Baby is stirring now. I made it through a whole blog post!

Obligatory baby photos:

henry couchJust hanging with the ‘rents in my jammies.

henry momWith grandma Suzanne. She is nutso about this baby. He’s…sleepy.

henry angelBasically? He’s an angel. Basically.

6 thoughts on “Catching up.

  1. I love everything about this. Henry is adorable. I just this week cracked into a Twitter account for which I’d forgotten both the password AND the email address I used. I totally feel your pain with the dog. Revenge is the best/worst show on television and I too watch it exclusively on Apple TV. I’m glad you’re back to blogging – I’m just sorry you’re so sleepy. 🙂

    • 1) Thank you! 2) I am glad I am not the only one who can’t remember my passwords to social media sites (Lesson: never try to spice up your usual passwords. You’ll never remember it). 3) I thought about your doggy sitch as I was writing this 4) Revenge is ridic. And how many seasons can they keep that up? 5) It’s a labor of love!

  2. Henry is just perfect, and your the perfect mommy for him. Please keep the photos coming. he makes me smile in that melty “awwww” way. So adorable! Love and hugs to the little family. I’m sure Quincy will come home someday.

  3. Sorry to hear about Quincy.
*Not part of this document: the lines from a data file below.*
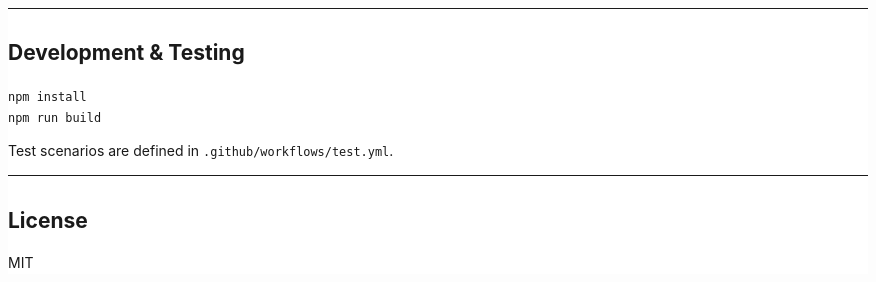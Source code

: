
 ```yaml

```

---

## Development & Testing

```bash
npm install
npm run build

```

Test scenarios are defined in `.github/workflows/test.yml`.

---

## License

MIT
I had to leave my cat at Mum’s place when I moved out so I feel your pain. Love hearing that Henry is doing so well. You sound like such a great Mum!!!

    • Thanks Lisa! It does suck about Quincy. I still cry when I see her little toys or her dog bowls. But the good news is, she is so happy and she is literally down the road at my mom’s, so we can see her anytime we want and acclimate her slowly to the baby that way too. It’s a win-win for us and for her. That’s how I have to look at it, anyway, to keep the guilt at bay.